• [Instructions for the task]:
Leave the pictures out and transcribe every record exactly.

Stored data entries
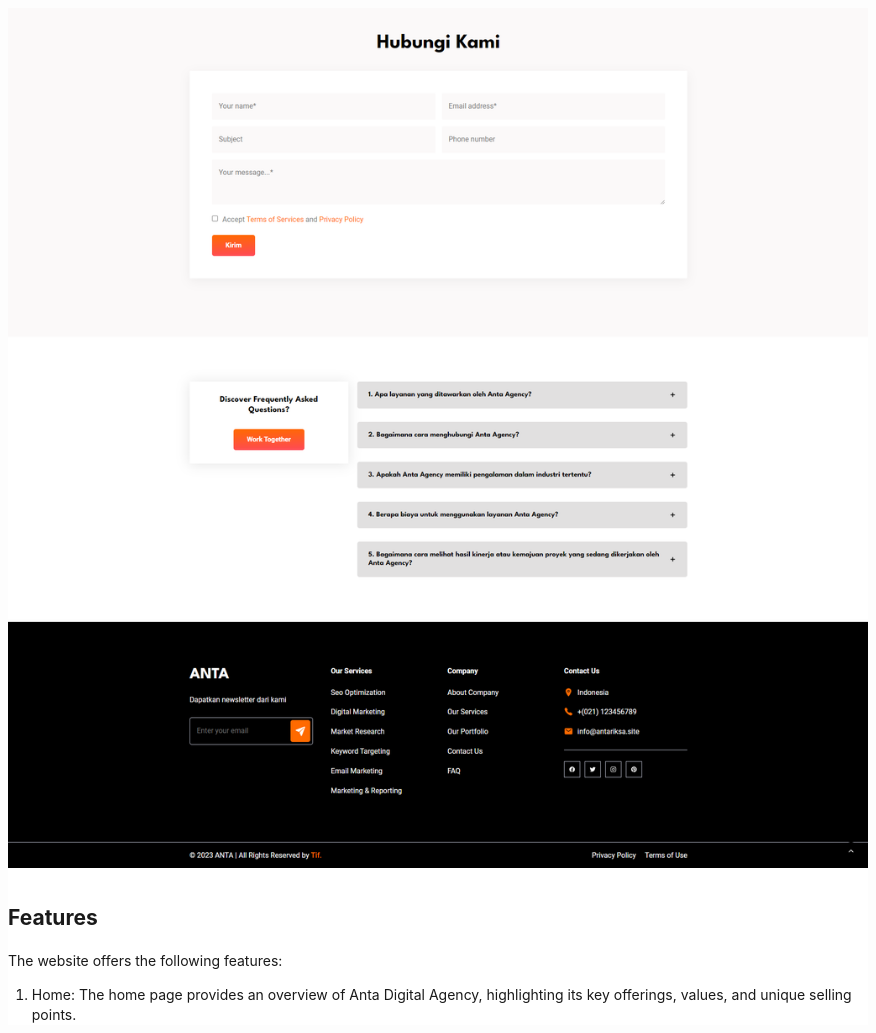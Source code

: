 ![Contact, FAQ, and Footer](./readme-images/sisa.png)

## Features
The website offers the following features:

1. Home: The home page provides an overview of Anta Digital Agency, highlighting its key offerings, values, and unique selling points.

• [Written answer]:
Source code

: ![Contact, FAQ, and Footer](./readme-images/sisa.png)

## Features
The website offers the following features:

1. Home: The home page provides an overview of Anta Digital Agency, highlighting its key offerings, values, and unique selling points.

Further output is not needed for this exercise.